[WHAT IS REQUIRED]
Please copy each line of the records below that holds the word "utilisateur".

[PROVIDED RECORDS]
================

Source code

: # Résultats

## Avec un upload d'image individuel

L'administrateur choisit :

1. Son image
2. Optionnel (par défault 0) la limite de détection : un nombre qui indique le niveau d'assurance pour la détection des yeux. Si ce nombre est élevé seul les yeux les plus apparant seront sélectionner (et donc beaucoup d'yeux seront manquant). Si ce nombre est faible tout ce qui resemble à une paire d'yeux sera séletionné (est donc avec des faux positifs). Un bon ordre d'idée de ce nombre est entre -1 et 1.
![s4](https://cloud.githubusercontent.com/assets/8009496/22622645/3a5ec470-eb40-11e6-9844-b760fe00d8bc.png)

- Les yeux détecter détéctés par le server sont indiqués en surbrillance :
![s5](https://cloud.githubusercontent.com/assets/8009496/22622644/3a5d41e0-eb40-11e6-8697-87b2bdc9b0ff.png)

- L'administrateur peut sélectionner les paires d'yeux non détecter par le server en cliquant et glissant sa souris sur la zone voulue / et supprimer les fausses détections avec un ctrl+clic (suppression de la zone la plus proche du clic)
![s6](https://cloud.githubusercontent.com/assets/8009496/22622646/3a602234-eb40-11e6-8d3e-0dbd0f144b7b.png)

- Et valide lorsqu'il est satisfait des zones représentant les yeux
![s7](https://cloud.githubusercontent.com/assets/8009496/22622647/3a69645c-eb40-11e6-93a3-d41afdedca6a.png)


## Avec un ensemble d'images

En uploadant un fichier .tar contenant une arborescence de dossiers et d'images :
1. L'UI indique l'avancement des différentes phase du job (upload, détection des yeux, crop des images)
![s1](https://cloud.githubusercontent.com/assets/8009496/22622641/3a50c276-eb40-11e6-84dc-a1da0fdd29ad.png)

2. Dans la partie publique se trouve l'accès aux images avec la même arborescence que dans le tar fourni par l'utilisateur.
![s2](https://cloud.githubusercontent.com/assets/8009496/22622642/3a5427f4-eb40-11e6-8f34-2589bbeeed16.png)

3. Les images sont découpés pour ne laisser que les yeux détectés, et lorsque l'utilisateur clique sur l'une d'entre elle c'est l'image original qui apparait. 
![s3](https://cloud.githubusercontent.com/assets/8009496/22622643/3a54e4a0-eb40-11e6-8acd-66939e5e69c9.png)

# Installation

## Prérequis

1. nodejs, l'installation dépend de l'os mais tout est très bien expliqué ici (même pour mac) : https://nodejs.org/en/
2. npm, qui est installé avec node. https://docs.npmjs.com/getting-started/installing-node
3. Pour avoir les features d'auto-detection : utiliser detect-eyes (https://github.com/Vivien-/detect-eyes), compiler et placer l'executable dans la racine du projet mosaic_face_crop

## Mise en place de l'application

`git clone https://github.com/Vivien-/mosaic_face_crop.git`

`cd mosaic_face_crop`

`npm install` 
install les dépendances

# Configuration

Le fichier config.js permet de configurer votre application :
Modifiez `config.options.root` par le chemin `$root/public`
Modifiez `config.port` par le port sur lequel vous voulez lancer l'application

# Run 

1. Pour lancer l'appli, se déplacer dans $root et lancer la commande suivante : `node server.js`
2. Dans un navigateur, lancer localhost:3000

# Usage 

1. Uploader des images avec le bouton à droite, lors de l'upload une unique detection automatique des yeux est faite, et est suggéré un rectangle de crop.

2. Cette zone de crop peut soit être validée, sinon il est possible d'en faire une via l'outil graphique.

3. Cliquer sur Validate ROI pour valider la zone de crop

================

[THE ANSWER]
2. Dans la partie publique se trouve l'accès aux images avec la même arborescence que dans le tar fourni par l'utilisateur.
3. Les images sont découpés pour ne laisser que les yeux détectés, et lorsque l'utilisateur clique sur l'une d'entre elle c'est l'image original qui apparait. 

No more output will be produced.